Editorial

El Papa sobre los abusos: sabor a poco, pero por algo hay que empezar


Quedó sabor a poco después de que el Papa Francisco clausurara la histórica cumbre sobre abusos a menores en el Vaticano. Semanas antes había señalado que las expectativas estaban hinchadas. Y el sábado por la mañana lo confirmó. El discurso de Francisco, tras una larga misa en la Sala Regia del palacio pontificio, era el colofón a cuatro días de tormenta de ideas entre 190 líderes religiosos para cerrar la herida de los abusos sexuales a menores por la que se desangra la Iglesia. Pero el contenido, como no podía ser de otra manera, fue bastante pobre, especialmente para las sufridas víctimas.

Los más optimistas esperaban anuncios de “medidas concretas y eficaces”, como él mismo señaló que hacía falta tomar al inicio de la cita. También la asunción de algunas de las propuestas más rotundas que reclaman las víctimas desde hace años. Pero no llegó nada de eso.

El Papa dedicó la primera parte de su alocución a situar el problema de los abusos también fuera del ámbito de la Iglesia y a repartir las culpas citando estadísticas de todo pelaje. Era difícil que anunciase grandes medidas pocas horas después de terminar los debates. Pero se echó de menos la concreción que él mismo había exigido y una mayor centralidad de las víctimas, profundamente decepcionadas tras escucharlo. Habrá cambios. La cumbre, celebrada con una transparencia inusual en el Vaticano, y las valiosas intervenciones de pesos pesados de la jerarquía eclesiástica, como el cardenal y arzobispo de Munich, Reinhard Marx, que admitió la destrucción de archivos y exigió el fin del secreto pontificio; del arzobispo de Malta, Charles Scicluna, o de la periodista mexicana Valentina Alazraki, que puso firmes a los obispos, muestran el camino.

El Papa dio la sensación de aceptar la dificultad de imponer las reformas a los obispos ahí reunidos, atribuyó el problema al diablo y situó la plaga en otros ámbitos fuera de la Iglesia. “La primera verdad que emerge de los datos disponibles es que quienes cometen los abusos son, sobre todo, los padres, los parientes, los maridos de las mujeres niñas, los entrenadores y los educadores. Además, según los datos de Unicef de 2017 referidos a 28 países, nueve de cada 10 muchachas que han tenido relaciones sexuales forzadas declaran haber sido víctimas de una persona conocida o cercana a la familia”.

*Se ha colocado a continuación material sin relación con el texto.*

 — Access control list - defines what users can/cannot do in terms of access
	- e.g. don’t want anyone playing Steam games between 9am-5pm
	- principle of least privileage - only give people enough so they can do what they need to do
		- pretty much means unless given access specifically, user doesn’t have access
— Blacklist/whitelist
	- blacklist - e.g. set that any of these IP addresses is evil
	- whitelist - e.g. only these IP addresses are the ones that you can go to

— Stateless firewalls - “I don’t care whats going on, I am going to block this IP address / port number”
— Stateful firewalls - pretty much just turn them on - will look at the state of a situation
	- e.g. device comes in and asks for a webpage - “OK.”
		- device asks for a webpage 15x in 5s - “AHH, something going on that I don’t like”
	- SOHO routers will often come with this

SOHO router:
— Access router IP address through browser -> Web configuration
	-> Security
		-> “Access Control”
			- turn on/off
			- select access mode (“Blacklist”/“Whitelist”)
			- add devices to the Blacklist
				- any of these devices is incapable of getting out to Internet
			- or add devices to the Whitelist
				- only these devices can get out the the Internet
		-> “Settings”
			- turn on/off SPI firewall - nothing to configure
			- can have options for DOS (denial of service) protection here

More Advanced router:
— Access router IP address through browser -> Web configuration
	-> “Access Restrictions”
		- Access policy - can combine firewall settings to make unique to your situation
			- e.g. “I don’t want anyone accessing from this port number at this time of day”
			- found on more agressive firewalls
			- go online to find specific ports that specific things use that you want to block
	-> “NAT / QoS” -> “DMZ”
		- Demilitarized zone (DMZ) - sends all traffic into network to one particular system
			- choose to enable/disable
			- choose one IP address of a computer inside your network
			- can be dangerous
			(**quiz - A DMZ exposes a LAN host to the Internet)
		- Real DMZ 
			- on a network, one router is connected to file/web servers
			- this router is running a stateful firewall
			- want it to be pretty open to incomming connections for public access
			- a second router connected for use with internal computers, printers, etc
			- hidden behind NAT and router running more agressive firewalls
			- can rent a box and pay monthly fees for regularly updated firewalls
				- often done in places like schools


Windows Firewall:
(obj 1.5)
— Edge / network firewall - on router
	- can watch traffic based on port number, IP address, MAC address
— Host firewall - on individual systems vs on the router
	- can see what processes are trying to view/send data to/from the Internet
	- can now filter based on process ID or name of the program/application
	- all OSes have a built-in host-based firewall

Lamentablemente no pudo proporcionar las estadísticas de los abusos en la Iglesia, pese a que las conoce perfectamente y están en posesión de la Congregación para la Doctrina de la Fe. Francisco no propuso cambios en la ordenación jurídica más allá de la ampliación de la edad legal mínima para el matrimonio de las mujeres. Tampoco hubo en sus palabras novedades respecto de las condenas ni promesas de futuro. De hecho, citó el discurso ante la curia del pasado diciembre para la parte más contundente: “La Iglesia no se cansará de hacer todo lo necesario para llevar ante la justicia a cualquiera que haya cometido tales crímenes. La Iglesia nunca intentará encubrir o subestimar ningún caso”, dijo.

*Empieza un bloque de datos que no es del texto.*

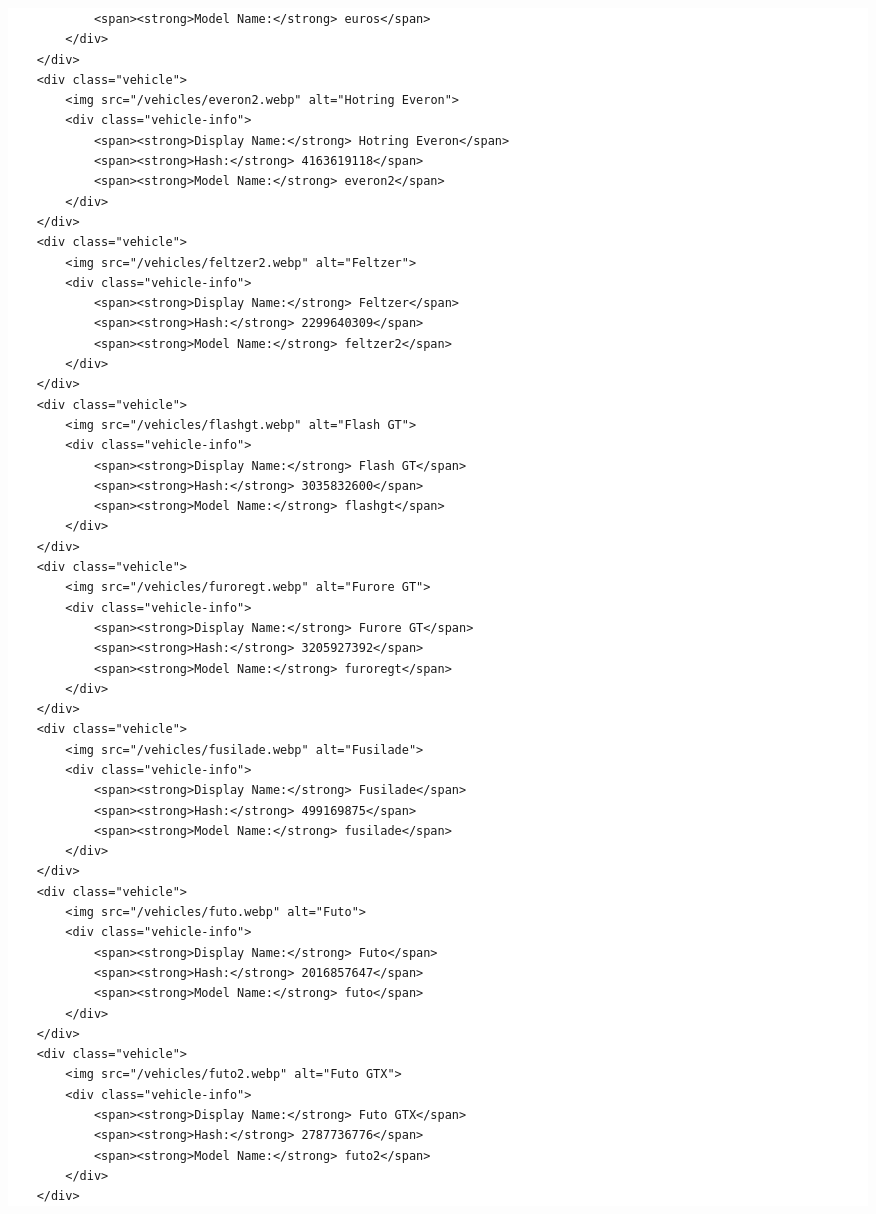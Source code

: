                 <span><strong>Model Name:</strong> euros</span>
            </div>
        </div>
        <div class="vehicle">
            <img src="/vehicles/everon2.webp" alt="Hotring Everon">
            <div class="vehicle-info">
                <span><strong>Display Name:</strong> Hotring Everon</span>
                <span><strong>Hash:</strong> 4163619118</span>
                <span><strong>Model Name:</strong> everon2</span>
            </div>
        </div>
        <div class="vehicle">
            <img src="/vehicles/feltzer2.webp" alt="Feltzer">
            <div class="vehicle-info">
                <span><strong>Display Name:</strong> Feltzer</span>
                <span><strong>Hash:</strong> 2299640309</span>
                <span><strong>Model Name:</strong> feltzer2</span>
            </div>
        </div>
        <div class="vehicle">
            <img src="/vehicles/flashgt.webp" alt="Flash GT">
            <div class="vehicle-info">
                <span><strong>Display Name:</strong> Flash GT</span>
                <span><strong>Hash:</strong> 3035832600</span>
                <span><strong>Model Name:</strong> flashgt</span>
            </div>
        </div>
        <div class="vehicle">
            <img src="/vehicles/furoregt.webp" alt="Furore GT">
            <div class="vehicle-info">
                <span><strong>Display Name:</strong> Furore GT</span>
                <span><strong>Hash:</strong> 3205927392</span>
                <span><strong>Model Name:</strong> furoregt</span>
            </div>
        </div>
        <div class="vehicle">
            <img src="/vehicles/fusilade.webp" alt="Fusilade">
            <div class="vehicle-info">
                <span><strong>Display Name:</strong> Fusilade</span>
                <span><strong>Hash:</strong> 499169875</span>
                <span><strong>Model Name:</strong> fusilade</span>
            </div>
        </div>
        <div class="vehicle">
            <img src="/vehicles/futo.webp" alt="Futo">
            <div class="vehicle-info">
                <span><strong>Display Name:</strong> Futo</span>
                <span><strong>Hash:</strong> 2016857647</span>
                <span><strong>Model Name:</strong> futo</span>
            </div>
        </div>
        <div class="vehicle">
            <img src="/vehicles/futo2.webp" alt="Futo GTX">
            <div class="vehicle-info">
                <span><strong>Display Name:</strong> Futo GTX</span>
                <span><strong>Hash:</strong> 2787736776</span>
                <span><strong>Model Name:</strong> futo2</span>
            </div>
        </div>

Pero no especificó si eso significa implantar la obligatoriedad de trasladar a la Justicia ordinaria todos los casos, como piden las víctimas. No podía esperarse mucho más; no es mucho lo que se puede hacer hacia atrás más que apoyar a las víctimas y promover condenas civiles a quienes hayan cometido las atrocidades que salen a la luz. Tampoco es probable introcucir cambios a partir de un fenómeno de revisión que no tiene más de cinco años en una institución de más de 2000.

Sin olvidar ni dejar de condenar lo que haya pasado, es momento de empezar a ser inflexibles para que en cada ámbito eclesiástico, del tipo que sea y en el país que fuese, se tenga certeza de que la máxima jerarquía de la Iglesia tiene sus ojos allí ya no solo para bajar líneas desde lo doctrinario y evangélico, sino para cortar con una aberrante práctica arraigada en prácticamente toda  la ramificación de la Iglesia Católica, que de tan repetida ya se había vuelto común y, a la vez, impune para quienes ostentaban jerarquías, ya que la línea imperante era la de tapar todo para no perjudicar la imagen del catolicismo.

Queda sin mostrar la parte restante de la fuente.